## Task requirements
Scan the lines below; pull out those with "href".

(Stored data entries)
- Opening Delimiter -

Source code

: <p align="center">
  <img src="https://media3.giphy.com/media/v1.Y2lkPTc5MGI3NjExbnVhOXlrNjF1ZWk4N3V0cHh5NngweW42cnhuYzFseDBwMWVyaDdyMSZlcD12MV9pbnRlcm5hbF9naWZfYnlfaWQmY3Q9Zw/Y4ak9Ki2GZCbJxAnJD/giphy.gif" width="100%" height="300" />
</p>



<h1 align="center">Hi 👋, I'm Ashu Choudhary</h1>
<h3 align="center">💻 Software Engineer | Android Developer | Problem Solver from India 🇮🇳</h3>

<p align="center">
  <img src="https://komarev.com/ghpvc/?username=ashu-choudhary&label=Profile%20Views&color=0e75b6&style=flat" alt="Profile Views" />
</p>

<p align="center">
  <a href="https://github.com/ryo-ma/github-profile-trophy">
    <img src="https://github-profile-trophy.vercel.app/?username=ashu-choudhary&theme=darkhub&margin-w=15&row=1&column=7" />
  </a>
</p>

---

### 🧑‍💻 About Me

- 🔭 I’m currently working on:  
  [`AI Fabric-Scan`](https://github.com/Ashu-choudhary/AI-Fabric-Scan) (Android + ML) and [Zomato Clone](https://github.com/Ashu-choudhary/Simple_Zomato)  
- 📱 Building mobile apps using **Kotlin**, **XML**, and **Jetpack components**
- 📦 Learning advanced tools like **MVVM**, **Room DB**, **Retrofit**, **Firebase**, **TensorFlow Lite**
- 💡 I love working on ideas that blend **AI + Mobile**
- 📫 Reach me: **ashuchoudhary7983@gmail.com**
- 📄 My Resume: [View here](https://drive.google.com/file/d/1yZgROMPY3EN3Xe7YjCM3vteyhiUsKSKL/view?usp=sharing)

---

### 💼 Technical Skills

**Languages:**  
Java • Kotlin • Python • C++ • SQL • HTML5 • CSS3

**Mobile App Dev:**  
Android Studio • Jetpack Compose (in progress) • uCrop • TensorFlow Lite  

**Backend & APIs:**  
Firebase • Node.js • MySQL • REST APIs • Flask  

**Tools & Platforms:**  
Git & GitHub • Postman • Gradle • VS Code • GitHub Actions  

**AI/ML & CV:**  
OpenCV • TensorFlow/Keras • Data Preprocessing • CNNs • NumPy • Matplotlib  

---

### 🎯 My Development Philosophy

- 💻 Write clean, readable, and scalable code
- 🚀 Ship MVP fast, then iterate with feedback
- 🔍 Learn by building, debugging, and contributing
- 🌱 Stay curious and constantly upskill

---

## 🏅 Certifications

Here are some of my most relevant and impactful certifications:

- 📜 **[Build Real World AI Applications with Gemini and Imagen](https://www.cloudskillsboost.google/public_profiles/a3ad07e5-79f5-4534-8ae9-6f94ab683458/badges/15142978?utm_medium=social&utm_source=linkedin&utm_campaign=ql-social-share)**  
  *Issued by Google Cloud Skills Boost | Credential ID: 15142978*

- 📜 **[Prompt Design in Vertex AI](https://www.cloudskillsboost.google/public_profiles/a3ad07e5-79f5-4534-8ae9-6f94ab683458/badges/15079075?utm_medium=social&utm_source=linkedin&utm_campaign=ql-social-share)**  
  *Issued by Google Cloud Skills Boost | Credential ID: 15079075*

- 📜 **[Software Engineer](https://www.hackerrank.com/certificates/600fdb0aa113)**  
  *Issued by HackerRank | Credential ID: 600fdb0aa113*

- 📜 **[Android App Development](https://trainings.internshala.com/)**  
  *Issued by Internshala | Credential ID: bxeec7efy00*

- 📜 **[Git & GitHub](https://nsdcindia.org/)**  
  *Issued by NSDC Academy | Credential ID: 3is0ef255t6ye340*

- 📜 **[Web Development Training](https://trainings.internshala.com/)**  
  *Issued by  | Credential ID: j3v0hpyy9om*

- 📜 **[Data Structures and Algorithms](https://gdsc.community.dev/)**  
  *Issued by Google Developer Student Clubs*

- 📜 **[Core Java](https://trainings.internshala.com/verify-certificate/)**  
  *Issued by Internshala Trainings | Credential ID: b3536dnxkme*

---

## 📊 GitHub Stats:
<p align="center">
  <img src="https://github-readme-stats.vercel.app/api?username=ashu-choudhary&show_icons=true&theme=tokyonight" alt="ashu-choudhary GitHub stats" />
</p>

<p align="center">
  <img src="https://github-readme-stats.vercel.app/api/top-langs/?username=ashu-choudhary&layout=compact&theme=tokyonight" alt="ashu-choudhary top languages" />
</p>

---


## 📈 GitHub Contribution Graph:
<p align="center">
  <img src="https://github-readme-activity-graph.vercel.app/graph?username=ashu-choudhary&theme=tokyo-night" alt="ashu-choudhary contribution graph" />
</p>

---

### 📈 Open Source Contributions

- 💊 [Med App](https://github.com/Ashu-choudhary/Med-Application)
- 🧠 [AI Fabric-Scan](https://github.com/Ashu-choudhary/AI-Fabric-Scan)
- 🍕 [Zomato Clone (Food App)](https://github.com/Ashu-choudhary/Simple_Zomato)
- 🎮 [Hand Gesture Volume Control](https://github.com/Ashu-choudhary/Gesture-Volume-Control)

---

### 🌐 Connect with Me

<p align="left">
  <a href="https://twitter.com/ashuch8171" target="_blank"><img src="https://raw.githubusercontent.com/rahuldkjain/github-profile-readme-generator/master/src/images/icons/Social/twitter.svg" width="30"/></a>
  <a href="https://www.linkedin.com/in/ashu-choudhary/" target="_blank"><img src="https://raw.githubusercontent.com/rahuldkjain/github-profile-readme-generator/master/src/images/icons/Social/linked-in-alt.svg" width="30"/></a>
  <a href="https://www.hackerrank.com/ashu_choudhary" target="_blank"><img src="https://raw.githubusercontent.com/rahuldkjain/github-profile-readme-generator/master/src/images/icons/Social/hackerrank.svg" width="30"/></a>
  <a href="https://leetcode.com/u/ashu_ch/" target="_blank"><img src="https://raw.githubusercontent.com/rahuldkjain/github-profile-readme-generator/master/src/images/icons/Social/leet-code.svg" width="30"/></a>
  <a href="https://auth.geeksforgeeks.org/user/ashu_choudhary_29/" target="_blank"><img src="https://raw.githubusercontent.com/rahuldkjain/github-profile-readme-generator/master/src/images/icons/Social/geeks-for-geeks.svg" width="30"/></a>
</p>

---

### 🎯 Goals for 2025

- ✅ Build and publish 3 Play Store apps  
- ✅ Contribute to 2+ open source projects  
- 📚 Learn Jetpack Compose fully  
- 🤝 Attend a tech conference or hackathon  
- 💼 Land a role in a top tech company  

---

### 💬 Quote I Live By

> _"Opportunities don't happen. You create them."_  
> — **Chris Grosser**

- Closing Delimiter -

## Answer to this problem
  <a href="https://github.com/ryo-ma/github-profile-trophy">
  <a href="https://twitter.com/ashuch8171" target="_blank"><img src="https://raw.githubusercontent.com/rahuldkjain/github-profile-readme-generator/master/src/images/icons/Social/twitter.svg" width="30"/></a>
  <a href="https://www.linkedin.com/in/ashu-choudhary/" target="_blank"><img src="https://raw.githubusercontent.com/rahuldkjain/github-profile-readme-generator/master/src/images/icons/Social/linked-in-alt.svg" width="30"/></a>
  <a href="https://www.hackerrank.com/ashu_choudhary" target="_blank"><img src="https://raw.githubusercontent.com/rahuldkjain/github-profile-readme-generator/master/src/images/icons/Social/hackerrank.svg" width="30"/></a>
  <a href="https://leetcode.com/u/ashu_ch/" target="_blank"><img src="https://raw.githubusercontent.com/rahuldkjain/github-profile-readme-generator/master/src/images/icons/Social/leet-code.svg" width="30"/></a>
  <a href="https://auth.geeksforgeeks.org/user/ashu_choudhary_29/" target="_blank"><img src="https://raw.githubusercontent.com/rahuldkjain/github-profile-readme-generator/master/src/images/icons/Social/geeks-for-geeks.svg" width="30"/></a>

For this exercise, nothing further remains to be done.